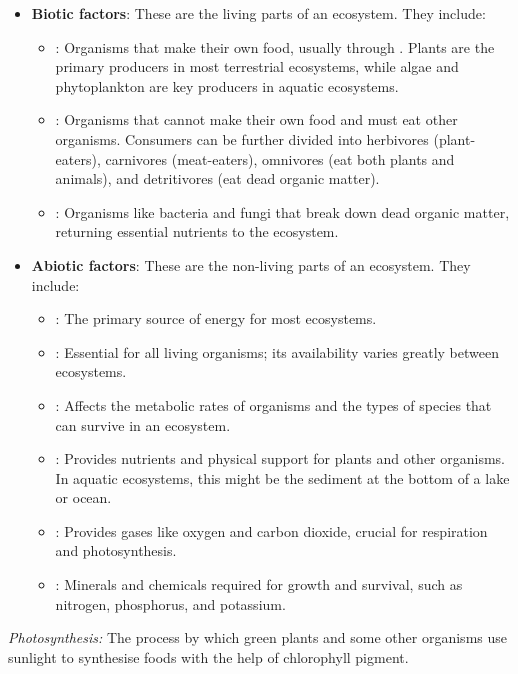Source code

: \begin{itemize}
    \item \textbf{Biotic factors}: These are the living parts of an ecosystem. They include:
    \begin{itemize}
        \item {}: Organisms that make their own food, usually through .  Plants are the primary producers in most terrestrial ecosystems, while algae and phytoplankton are key producers in aquatic ecosystems.
        \item {}: Organisms that cannot make their own food and must eat other organisms. Consumers can be further divided into herbivores (plant-eaters), carnivores (meat-eaters), omnivores (eat both plants and animals), and detritivores (eat dead organic matter).
        \item {}: Organisms like bacteria and fungi that break down dead organic matter, returning essential nutrients to the ecosystem.
    \end{itemize}
    \item \textbf{Abiotic factors}: These are the non-living parts of an ecosystem. They include:
    \begin{itemize}
        \item {}: The primary source of energy for most ecosystems.
        \item {}: Essential for all living organisms; its availability varies greatly between ecosystems.
        \item {}: Affects the metabolic rates of organisms and the types of species that can survive in an ecosystem.
        \item {}: Provides nutrients and physical support for plants and other organisms. In aquatic ecosystems, this might be the sediment at the bottom of a lake or ocean.
        \item {}: Provides gases like oxygen and carbon dioxide, crucial for respiration and photosynthesis.
        \item {}: Minerals and chemicals required for growth and survival, such as nitrogen, phosphorus, and potassium.
    \end{itemize}
\end{itemize}

\begin{marginnote}
\textit{Photosynthesis:} The process by which green plants and some other organisms use sunlight to synthesise foods with the help of chlorophyll pigment.  
\end{marginnote}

- - -

Exercise =>
Read the records above. Show each line that has the string "These".

Solution for this task =>
    \item \textbf{Biotic factors}: These are the living parts of an ecosystem. They include:
    \item \textbf{Abiotic factors}: These are the non-living parts of an ecosystem. They include:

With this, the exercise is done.